Whether that's a high enough rate or not is for you to decide. But it's not accurate to say the Tax Foundation is misrepresenting the plain facts about the highly progressive federal income tax.

North Georgia Democrats said...

Shimmy,

Ann Coulter has never 'made love' in her life.

At least not with a human.

North Georgia Democrats said...

Dear Andrew,

Ah, yes, the honorable Tax Foundation [TF] does 'use' IRS data just as a cat uses a litter box.

In this particular case, the TF plagiarizes an annual IRS bulletin. The bulletin is not a data release, a data summary, or a data analysis. Nor, is plagiarism a new crime.

Crime should always be rewarded and it usually is.
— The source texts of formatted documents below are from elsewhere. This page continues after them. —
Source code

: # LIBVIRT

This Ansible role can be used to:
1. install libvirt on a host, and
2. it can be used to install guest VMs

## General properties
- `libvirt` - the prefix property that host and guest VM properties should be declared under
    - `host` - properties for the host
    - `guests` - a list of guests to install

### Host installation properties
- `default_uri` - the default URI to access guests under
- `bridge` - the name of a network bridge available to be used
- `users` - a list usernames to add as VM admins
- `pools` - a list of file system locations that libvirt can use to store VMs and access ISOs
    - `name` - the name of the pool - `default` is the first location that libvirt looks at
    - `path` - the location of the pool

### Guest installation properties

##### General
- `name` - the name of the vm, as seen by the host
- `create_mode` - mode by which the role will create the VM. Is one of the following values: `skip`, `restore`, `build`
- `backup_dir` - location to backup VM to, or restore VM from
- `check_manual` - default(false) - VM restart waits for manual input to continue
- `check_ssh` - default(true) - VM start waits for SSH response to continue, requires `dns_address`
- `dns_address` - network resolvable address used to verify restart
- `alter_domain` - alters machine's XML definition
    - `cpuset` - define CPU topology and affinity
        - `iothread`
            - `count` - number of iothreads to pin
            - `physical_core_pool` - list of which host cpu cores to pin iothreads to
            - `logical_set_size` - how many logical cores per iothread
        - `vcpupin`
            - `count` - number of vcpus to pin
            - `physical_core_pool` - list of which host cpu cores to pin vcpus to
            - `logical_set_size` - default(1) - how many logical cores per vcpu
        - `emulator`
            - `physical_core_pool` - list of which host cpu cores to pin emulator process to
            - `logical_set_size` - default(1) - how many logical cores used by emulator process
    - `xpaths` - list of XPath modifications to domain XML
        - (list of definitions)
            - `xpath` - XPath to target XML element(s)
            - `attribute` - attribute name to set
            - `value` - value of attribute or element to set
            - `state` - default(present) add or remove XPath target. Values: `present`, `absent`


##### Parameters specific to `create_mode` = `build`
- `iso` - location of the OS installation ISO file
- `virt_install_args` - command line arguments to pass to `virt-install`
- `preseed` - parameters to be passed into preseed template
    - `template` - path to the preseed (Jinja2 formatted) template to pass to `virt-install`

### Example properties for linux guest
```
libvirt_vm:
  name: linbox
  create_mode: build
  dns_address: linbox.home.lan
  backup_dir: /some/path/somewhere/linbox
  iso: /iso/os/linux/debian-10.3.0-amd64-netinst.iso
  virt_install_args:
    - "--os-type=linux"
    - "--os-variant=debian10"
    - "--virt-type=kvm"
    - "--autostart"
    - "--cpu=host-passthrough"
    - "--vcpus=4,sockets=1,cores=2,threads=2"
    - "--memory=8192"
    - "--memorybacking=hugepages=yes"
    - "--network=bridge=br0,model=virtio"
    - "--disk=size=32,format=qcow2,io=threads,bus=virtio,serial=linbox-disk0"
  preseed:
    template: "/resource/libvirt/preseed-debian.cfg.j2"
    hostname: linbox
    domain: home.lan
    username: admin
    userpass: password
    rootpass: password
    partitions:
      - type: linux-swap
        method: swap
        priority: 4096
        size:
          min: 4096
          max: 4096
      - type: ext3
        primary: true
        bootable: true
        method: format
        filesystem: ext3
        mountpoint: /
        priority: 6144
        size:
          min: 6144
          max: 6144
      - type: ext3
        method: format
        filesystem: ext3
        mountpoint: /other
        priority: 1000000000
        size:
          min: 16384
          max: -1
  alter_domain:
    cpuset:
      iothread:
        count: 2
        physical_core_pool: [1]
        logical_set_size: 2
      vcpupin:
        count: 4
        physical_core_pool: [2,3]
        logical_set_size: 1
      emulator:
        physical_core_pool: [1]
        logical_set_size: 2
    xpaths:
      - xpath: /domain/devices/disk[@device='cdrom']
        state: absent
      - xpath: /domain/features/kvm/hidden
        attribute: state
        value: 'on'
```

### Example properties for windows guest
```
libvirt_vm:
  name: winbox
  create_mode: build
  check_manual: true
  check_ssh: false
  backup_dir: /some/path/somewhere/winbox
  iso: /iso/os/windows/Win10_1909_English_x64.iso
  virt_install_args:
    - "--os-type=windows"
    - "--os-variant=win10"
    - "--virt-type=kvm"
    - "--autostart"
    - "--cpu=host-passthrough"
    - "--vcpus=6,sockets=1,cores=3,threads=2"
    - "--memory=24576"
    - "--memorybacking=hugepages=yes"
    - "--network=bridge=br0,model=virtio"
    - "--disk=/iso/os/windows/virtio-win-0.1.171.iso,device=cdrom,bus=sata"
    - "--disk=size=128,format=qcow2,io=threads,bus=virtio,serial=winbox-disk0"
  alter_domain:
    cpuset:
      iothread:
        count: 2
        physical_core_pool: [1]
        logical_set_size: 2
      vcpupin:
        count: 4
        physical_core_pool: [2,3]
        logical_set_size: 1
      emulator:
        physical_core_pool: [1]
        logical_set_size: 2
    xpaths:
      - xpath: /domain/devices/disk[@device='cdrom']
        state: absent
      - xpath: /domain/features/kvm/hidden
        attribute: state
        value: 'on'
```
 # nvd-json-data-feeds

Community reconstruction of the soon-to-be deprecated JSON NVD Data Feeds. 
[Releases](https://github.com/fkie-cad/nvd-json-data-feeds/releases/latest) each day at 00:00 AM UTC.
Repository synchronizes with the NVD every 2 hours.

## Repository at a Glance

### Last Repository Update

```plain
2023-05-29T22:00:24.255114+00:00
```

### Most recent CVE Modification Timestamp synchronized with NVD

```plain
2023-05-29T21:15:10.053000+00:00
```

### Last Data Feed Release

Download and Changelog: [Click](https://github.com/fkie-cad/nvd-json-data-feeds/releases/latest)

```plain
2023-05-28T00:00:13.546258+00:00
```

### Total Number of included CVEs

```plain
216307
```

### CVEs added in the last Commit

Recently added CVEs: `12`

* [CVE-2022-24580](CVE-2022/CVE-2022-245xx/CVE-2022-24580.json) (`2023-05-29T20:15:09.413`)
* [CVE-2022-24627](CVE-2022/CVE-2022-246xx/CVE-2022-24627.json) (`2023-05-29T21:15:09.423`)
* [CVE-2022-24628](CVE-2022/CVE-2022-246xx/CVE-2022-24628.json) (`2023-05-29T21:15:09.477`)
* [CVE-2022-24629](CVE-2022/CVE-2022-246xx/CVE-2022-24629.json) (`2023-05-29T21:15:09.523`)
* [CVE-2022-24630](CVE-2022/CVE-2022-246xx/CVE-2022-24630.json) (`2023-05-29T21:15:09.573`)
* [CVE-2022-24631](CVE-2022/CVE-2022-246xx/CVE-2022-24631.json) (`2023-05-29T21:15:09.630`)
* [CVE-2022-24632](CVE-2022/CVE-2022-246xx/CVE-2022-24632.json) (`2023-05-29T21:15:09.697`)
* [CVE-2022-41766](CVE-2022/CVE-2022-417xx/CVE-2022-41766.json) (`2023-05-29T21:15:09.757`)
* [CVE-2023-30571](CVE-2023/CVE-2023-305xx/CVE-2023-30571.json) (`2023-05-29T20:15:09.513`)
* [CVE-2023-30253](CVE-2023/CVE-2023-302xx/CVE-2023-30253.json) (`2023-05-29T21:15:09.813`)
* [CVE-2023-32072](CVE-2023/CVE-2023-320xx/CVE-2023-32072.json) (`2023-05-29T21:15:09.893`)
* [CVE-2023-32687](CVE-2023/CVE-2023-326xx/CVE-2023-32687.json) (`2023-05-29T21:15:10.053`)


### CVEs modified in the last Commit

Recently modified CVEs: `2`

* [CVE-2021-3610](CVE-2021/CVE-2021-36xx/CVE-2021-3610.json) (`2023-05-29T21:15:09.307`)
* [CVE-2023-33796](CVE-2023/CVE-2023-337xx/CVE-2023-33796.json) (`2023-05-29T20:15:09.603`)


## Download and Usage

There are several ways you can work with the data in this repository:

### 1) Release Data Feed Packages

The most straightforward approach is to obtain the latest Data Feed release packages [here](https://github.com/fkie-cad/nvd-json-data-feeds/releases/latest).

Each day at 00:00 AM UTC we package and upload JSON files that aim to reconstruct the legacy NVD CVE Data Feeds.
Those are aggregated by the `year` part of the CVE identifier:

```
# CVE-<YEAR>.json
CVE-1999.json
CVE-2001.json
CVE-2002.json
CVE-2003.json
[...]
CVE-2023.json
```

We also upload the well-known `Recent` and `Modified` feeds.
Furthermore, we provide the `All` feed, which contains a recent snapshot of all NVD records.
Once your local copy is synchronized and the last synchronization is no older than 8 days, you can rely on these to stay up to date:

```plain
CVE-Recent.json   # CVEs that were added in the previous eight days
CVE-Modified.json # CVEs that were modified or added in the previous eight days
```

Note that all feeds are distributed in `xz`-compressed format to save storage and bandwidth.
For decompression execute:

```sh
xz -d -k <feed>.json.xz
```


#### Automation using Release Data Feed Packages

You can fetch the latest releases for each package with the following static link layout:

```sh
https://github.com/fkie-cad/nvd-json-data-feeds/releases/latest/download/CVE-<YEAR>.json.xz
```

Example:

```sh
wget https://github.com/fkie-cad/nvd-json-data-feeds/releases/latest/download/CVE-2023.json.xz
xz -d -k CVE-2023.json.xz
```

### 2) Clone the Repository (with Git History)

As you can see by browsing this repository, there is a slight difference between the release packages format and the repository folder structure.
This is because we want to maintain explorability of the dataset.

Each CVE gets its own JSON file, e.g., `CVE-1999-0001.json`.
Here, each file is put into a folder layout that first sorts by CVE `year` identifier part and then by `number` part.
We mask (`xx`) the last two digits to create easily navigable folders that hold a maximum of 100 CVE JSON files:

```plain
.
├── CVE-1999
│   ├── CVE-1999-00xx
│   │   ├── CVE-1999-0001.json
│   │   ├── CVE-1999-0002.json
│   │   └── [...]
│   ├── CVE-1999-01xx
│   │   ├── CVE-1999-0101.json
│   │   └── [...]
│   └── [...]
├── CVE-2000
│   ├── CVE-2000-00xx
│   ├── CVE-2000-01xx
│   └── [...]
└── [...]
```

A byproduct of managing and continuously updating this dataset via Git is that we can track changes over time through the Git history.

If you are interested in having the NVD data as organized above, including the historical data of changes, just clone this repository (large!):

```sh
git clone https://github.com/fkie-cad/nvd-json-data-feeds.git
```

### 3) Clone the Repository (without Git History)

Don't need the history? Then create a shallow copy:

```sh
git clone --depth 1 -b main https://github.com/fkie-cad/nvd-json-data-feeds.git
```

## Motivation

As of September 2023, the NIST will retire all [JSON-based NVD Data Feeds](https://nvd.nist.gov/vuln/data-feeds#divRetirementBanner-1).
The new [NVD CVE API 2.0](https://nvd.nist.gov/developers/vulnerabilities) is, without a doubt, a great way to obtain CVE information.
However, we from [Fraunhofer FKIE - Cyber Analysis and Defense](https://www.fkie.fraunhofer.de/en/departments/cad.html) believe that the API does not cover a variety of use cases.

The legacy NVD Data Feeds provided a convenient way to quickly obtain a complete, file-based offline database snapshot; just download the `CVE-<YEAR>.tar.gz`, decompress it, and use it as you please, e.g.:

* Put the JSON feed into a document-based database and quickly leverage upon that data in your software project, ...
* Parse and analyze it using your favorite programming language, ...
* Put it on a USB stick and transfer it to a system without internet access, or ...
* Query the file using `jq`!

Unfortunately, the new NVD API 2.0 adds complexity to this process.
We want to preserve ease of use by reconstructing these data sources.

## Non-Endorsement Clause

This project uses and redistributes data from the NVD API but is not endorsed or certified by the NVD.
Eventually.

In this case, what the honorable Tax Foundation has done in plagiarizing an annual bulletin is comparable to using a weather bulletin to report the weather.

To make the underlying fraud more clear, the TF is arguing from the smallest possible sample to make generalizations about the general population.

Since you seem intelligent but undereducated and under-informed, let me walk you through the weather bulletin analogy.

Someone, like you or the TF's author, is sitting in front of the television, watching some anonymous situation comedy.

The local TV station doesn't want to interrupt your viewing pleasure but needs to put out a severe weather bulletin.

So, some employee at the station creates a little banner to run across the bottom of the screen while you continue to listen to the canned laughter.

The little banner says something like, Severe Weather Warning is in effect for all of Georgia until 7 pm.

That doesn't mean the possibility of severe weather ends at 7 pm for all of Georgia.

It doesn't mean that all of Georgia is having severe weather until 7 pm.

The specific IRS bulletin plagiarized by the TF is at this link in pdf format.

http://www.irs.gov/pub/irs-soi/05inrate.pdf

The TF has knowingly committed a fraud by using invalid logic to present an ideological point of view as being 'fact.'

As do you.

I hope when you are ill, you do not hire a physician who cures only 1 percent of all patients.

I hope when you have a toothache, you do not see a dentist who only uses Novocain 1 percent of the time.

But, if you truly want to use more than 1 percent of your brain to learn some facts about taxation and income in the United States, I'll be right here.

The Tax Foundation is in the gutter. Join them if you wish.

North Georgia Democrats said...

Andrew, if no one hasn't already guessed it, is a paid blogger.

Care to tell us who pays you, dear Amdrew?